» To do:
Gather every line in the records below that contains the word "pages".

» Records supplied:

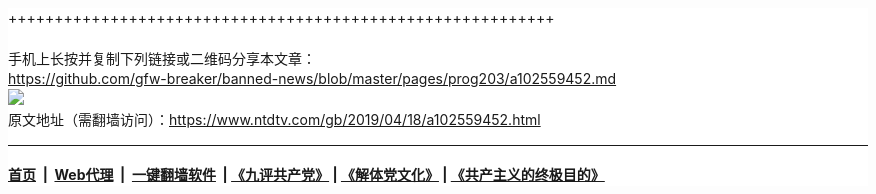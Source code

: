 +++++++++++++++++++++++++++++++++++++++++++++++++++++++++++<br/><br/>
手机上长按并复制下列链接或二维码分享本文章：<br/>
https://github.com/gfw-breaker/banned-news/blob/master/pages/prog203/a102559452.md <br/>
<a href='https://github.com/gfw-breaker/banned-news/blob/master/pages/prog203/a102559452.md'><img src='https://github.com/gfw-breaker/banned-news/blob/master/pages/prog203/a102559452.md.png'/></a> <br/>
原文地址（需翻墙访问）：https://www.ntdtv.com/gb/2019/04/18/a102559452.html


------------------------
#### [首页](https://github.com/gfw-breaker/banned-news/blob/master/README.md) &nbsp;|&nbsp; [Web代理](https://github.com/labour-camp/helloworld) &nbsp;|&nbsp; [一键翻墙软件](https://github.com/gfw-breaker/nogfw/blob/master/README.md) &nbsp;| [《九评共产党》](https://github.com/gfw-breaker/9ping.md/blob/master/README.md#九评之一评共产党是什么) | [《解体党文化》](https://github.com/gfw-breaker/jtdwh.md/blob/master/README.md) | [《共产主义的终极目的》](https://github.com/gfw-breaker/gczydzjmd.md/blob/master/README.md)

» Response to this task:
https://github.com/gfw-breaker/banned-news/blob/master/pages/prog203/a102559452.md <br/>
<a href='https://github.com/gfw-breaker/banned-news/blob/master/pages/prog203/a102559452.md'><img src='https://github.com/gfw-breaker/banned-news/blob/master/pages/prog203/a102559452.md.png'/></a> <br/>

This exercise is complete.